[Data entries]

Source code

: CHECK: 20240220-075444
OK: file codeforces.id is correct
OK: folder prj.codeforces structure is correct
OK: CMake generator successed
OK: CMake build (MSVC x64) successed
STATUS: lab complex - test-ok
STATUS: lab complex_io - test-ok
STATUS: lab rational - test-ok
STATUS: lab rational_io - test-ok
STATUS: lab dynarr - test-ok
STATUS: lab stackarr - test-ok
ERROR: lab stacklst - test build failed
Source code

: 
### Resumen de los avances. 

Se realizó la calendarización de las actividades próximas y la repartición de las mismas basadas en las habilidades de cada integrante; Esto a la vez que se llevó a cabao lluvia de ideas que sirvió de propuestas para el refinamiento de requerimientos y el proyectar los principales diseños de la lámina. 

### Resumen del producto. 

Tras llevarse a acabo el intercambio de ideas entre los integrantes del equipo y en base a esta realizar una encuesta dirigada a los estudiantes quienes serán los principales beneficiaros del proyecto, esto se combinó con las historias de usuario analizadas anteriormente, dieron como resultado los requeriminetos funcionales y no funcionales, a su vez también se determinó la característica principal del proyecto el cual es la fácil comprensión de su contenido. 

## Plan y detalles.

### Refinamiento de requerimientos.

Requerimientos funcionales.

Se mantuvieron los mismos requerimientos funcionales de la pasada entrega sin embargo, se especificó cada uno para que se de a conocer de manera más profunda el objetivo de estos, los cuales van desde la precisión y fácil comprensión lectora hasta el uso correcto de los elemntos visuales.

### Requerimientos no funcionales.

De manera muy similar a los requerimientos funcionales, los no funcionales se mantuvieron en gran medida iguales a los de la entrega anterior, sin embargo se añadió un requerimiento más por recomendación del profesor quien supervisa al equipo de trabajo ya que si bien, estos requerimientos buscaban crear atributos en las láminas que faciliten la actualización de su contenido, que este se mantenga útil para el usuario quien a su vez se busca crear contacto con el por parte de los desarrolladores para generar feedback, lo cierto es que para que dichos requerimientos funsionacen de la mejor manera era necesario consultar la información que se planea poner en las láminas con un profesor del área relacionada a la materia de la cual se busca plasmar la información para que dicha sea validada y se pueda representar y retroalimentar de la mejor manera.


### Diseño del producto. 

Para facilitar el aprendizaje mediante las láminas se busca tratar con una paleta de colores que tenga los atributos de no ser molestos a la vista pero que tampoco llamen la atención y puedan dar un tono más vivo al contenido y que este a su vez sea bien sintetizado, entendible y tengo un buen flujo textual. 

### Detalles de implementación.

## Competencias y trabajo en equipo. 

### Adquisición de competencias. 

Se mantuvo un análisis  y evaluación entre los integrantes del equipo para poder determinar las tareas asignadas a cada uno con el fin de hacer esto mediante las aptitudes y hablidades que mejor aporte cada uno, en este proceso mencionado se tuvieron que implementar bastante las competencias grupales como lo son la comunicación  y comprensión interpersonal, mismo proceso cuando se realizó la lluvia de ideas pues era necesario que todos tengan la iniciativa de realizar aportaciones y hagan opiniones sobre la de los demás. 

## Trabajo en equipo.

Task to carry out >>
Repeat only the lines above, from the first line of the entries through the line that contains "STATUS: lab rational - test-ok", including both ends.

Your response >>
Source code

: CHECK: 20240220-075444
OK: file codeforces.id is correct
OK: folder prj.codeforces structure is correct
OK: CMake generator successed
OK: CMake build (MSVC x64) successed
STATUS: lab complex - test-ok
STATUS: lab complex_io - test-ok
STATUS: lab rational - test-ok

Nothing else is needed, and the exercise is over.